Mr Maithripala Sirisena was a relative unknown until he announced he was standing as the main opposition candidate, but has led a slew of defections and become a rallying point for disaffection with Rajapakse and his powerful family.
"Sirisena has become the symbol for those arguing for better governance in this country and anti-corruption," said Mr Paikiasothy Saravanamuttu, director of the Centre for Policy Alternatives think tank.
"A lot of it is him as a symbol to oust the Rajapakses, who people believe are very dangerous as far as the democratic future of the country is concerned."
Mr Rajapakse is South Asia's longest-serving leader and had appeared politically invincible after his forces crushed the Tamil Tigers in 2009 and brought peace to the island.
He won a landslide election victory in 2010, but critics say he has failed to bring about reconciliation with Sri Lanka's Tamil minority in the years that followed.

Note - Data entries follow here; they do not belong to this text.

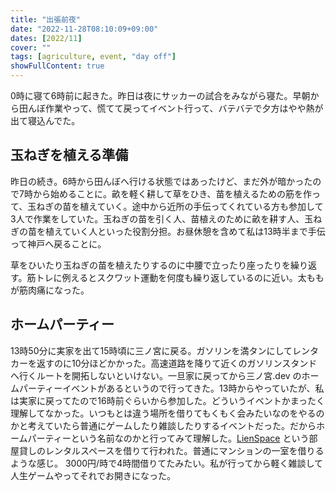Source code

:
 ```yaml
---
title: "出張前夜"
date: "2022-11-28T08:10:09+09:00"
dates: [2022/11]
cover: ""
tags: [agriculture, event, "day off"]
showFullContent: true
---
```


0時に寝て6時前に起きた。昨日は夜にサッカーの試合をみながら寝た。早朝から田んぼ作業やって、慌てて戻ってイベント行って、バテバテで夕方はやや熱が出て寝込んでた。

## 玉ねぎを植える準備

昨日の続き。6時から田んぼへ行ける状態ではあったけど、まだ外が暗かったので7時から始めることに。畝を軽く耕して草をひき、苗を植えるための筋を作って、玉ねぎの苗を植えていく。途中から近所の手伝ってくれている方も参加して3人で作業をしていた。玉ねぎの苗を引く人、苗植えのために畝を耕す人、玉ねぎの苗を植えていく人といった役割分担。お昼休憩を含めて私は13時半まで手伝って神戸へ戻ることに。

草をひいたり玉ねぎの苗を植えたりするのに中腰で立ったり座ったりを繰り返す。筋トレに例えるとスクワット運動を何度も繰り返しているのに近い。太ももが筋肉痛になった。

## ホームパーティー

13時50分に実家を出て15時頃に三ノ宮に戻る。ガソリンを満タンにしてレンタカーを返すのに10分ほどかかった。高速道路を降りて近くのガソリンスタンドへ行くルートを開拓しないといけない。一旦家に戻ってから三ノ宮.dev のホームパーティーイベントがあるというので行ってきた。13時からやっていたが、私は実家に戻ってたので16時前ぐらいから参加した。どういうイベントかまったく理解してなかった。いつもとは違う場所を借りてもくもく会みたいなのをやるのかと考えていたら普通にゲームしたり雑談したりするイベントだった。だからホームパーティーという名前なのかと行ってみて理解した。[LienSpace](https://www.instabase.jp/space/5027865478) という部屋貸しのレンタルスペースを借りて行われた。普通にマンションの一室を借りるような感じ。 3000円/時で4時間借りてたみたい。私が行ってから軽く雑談して人生ゲームやってそれでお開きになった。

His second term has been dogged by accusations of corruption, including undermining the independence of the judiciary and lining the pockets of political cronies through lucrative contracts.
Sri Lanka's economy has grown by an annual average of over seven percent since the war ended, partly thanks to hefty investment from China.
But the opposition says Chinese contractors have employed few local people, and household incomes have not kept pace with national growth rates.
The 69-year-old President, who has been accused of growing authoritarianism, removed the two-term limit on the presidency and given himself more powers soon after winning his second term.
He has packed the government with relatives, sparking resentment even within his own party.
Opposition parties, including the main Tamil party, have rallied behind Mr Sirisena, a 63-year-old farmer-turned-politician who is from the majority Sinhalese community.
The President has taken drastic measures to shore up support, slashing fuel prices, cutting water and electricity tariffs and giving subsidised motorcycles and hefty pay increases to 1.6 million public servants.
Mr Rajapakse has also promised a judicial inquiry into allegations that his troops killed 40,000 Tamil civilians at the end of the civil war, although he still refuses to cooperate with a UN-mandated investigation.
Mr Rajapakse is widely detested by members of the country's biggest minority, who account for 13 per cent of its 15 million people and usually vote as a bloc.
With analysts and media predicting a tight race, election monitors have expressed fears authorities could try to intimidate voters.
The independent Centre for Monitoring Election Violence (CMEV) said it had documented 420 incidences of violence during the campaign, with the Tamil-dominated north worst hit.
On Wednesday, police said an opposition activist had died after being hit in a drive-by shooting at a rally for Sirisena.